Although the records include pictures, print only the rest, exactly as written.

Items from a data source
• • • • • • •

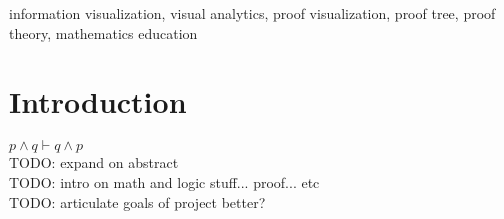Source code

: \documentclass[conference]{IEEEtran}
\begin{document}
\newcommand{\sentencefive}{The proof visualization tool allows either open exploration of a proof or a directed walk-through, revealing supplementary information to serve as a form of discourse as the nodes are visited.}


\newcommand{\sentencesix}{This work provides a tool for gaining understanding of the structure of proofs, insight into the processes used in constructing such proofs, and also serves as a starting point for visualizations of proof trees in more complicated logics.}




\begin{abstract}
    \sentenceone{} \sentencetwo{} \sentencethree{} \sentencefour{} \sentencefive{} \sentencesix{}
\end{abstract}


\begin{IEEEkeywords}
    information visualization, visual analytics, proof visualization, proof tree, proof theory, mathematics education
\end{IEEEkeywords}


\section{Introduction}


$p \wedge q \vdash q \wedge p$ \\

TODO: expand on abstract \\

TODO: intro on math and logic stuff... proof... etc \\

TODO: articulate goals of project better? \\
\end{document}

• • • • • • •

* [Expected answer]:
Source code

: \documentclass[conference]{IEEEtran}
\begin{document}
\newcommand{\sentencefive}{The proof visualization tool allows either open exploration of a proof or a directed walk-through, revealing supplementary information to serve as a form of discourse as the nodes are visited.}


\newcommand{\sentencesix}{This work provides a tool for gaining understanding of the structure of proofs, insight into the processes used in constructing such proofs, and also serves as a starting point for visualizations of proof trees in more complicated logics.}




\begin{abstract}
    \sentenceone{} \sentencetwo{} \sentencethree{} \sentencefour{} \sentencefive{} \sentencesix{}
\end{abstract}


\begin{IEEEkeywords}
    information visualization, visual analytics, proof visualization, proof tree, proof theory, mathematics education
\end{IEEEkeywords}


\section{Introduction}


$p \wedge q \vdash q \wedge p$ \\

TODO: expand on abstract \\

TODO: intro on math and logic stuff... proof... etc \\

TODO: articulate goals of project better? \\
\end{document}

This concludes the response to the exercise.